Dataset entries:
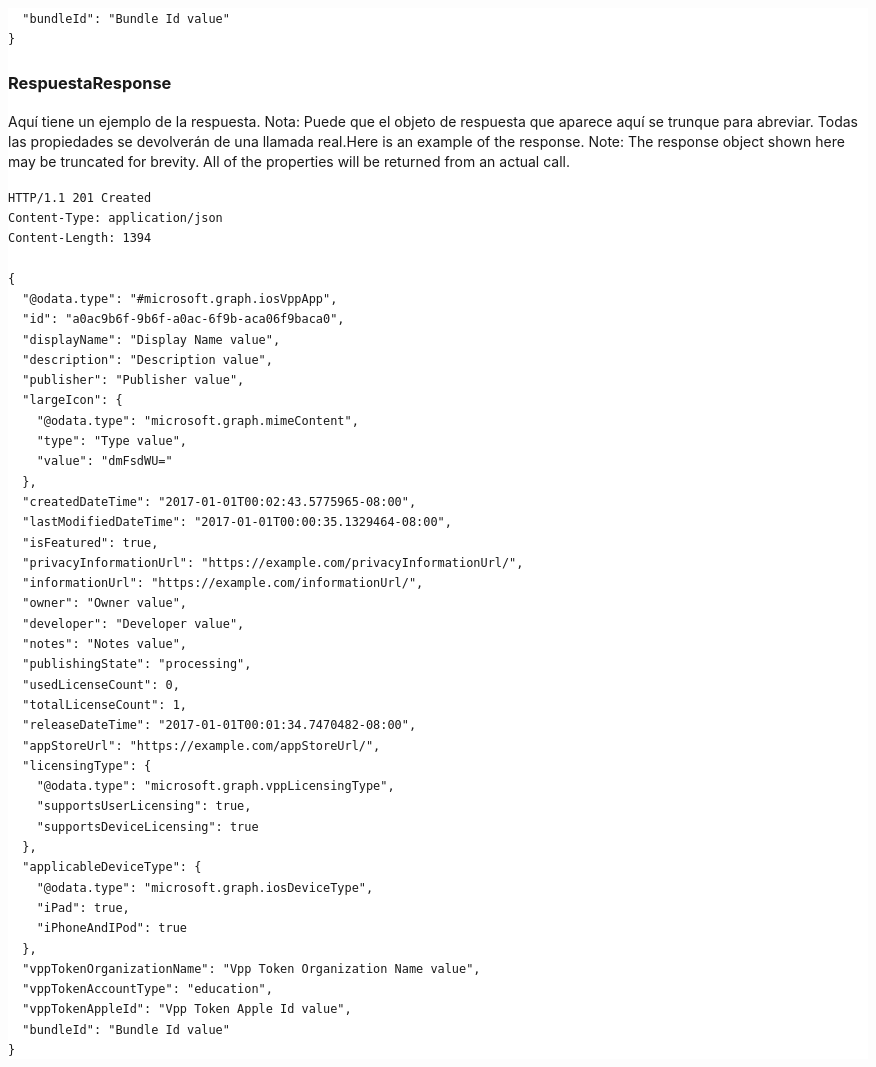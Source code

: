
 ``` http
  "bundleId": "Bundle Id value"
}
```

### <a name="response"></a><span data-ttu-id="5a0c0-225">Respuesta</span><span class="sxs-lookup"><span data-stu-id="5a0c0-225">Response</span></span>
<span data-ttu-id="5a0c0-p116">Aquí tiene un ejemplo de la respuesta. Nota: Puede que el objeto de respuesta que aparece aquí se trunque para abreviar. Todas las propiedades se devolverán de una llamada real.</span><span class="sxs-lookup"><span data-stu-id="5a0c0-p116">Here is an example of the response. Note: The response object shown here may be truncated for brevity. All of the properties will be returned from an actual call.</span></span>
``` http
HTTP/1.1 201 Created
Content-Type: application/json
Content-Length: 1394

{
  "@odata.type": "#microsoft.graph.iosVppApp",
  "id": "a0ac9b6f-9b6f-a0ac-6f9b-aca06f9baca0",
  "displayName": "Display Name value",
  "description": "Description value",
  "publisher": "Publisher value",
  "largeIcon": {
    "@odata.type": "microsoft.graph.mimeContent",
    "type": "Type value",
    "value": "dmFsdWU="
  },
  "createdDateTime": "2017-01-01T00:02:43.5775965-08:00",
  "lastModifiedDateTime": "2017-01-01T00:00:35.1329464-08:00",
  "isFeatured": true,
  "privacyInformationUrl": "https://example.com/privacyInformationUrl/",
  "informationUrl": "https://example.com/informationUrl/",
  "owner": "Owner value",
  "developer": "Developer value",
  "notes": "Notes value",
  "publishingState": "processing",
  "usedLicenseCount": 0,
  "totalLicenseCount": 1,
  "releaseDateTime": "2017-01-01T00:01:34.7470482-08:00",
  "appStoreUrl": "https://example.com/appStoreUrl/",
  "licensingType": {
    "@odata.type": "microsoft.graph.vppLicensingType",
    "supportsUserLicensing": true,
    "supportsDeviceLicensing": true
  },
  "applicableDeviceType": {
    "@odata.type": "microsoft.graph.iosDeviceType",
    "iPad": true,
    "iPhoneAndIPod": true
  },
  "vppTokenOrganizationName": "Vpp Token Organization Name value",
  "vppTokenAccountType": "education",
  "vppTokenAppleId": "Vpp Token Apple Id value",
  "bundleId": "Bundle Id value"
}
```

§ Exercise brief
What lines hold the string "odata"? Pick them out of the data.

§ Answer space
  "@odata.type": "#microsoft.graph.iosVppApp",
    "@odata.type": "microsoft.graph.mimeContent",
    "@odata.type": "microsoft.graph.vppLicensingType",
    "@odata.type": "microsoft.graph.iosDeviceType",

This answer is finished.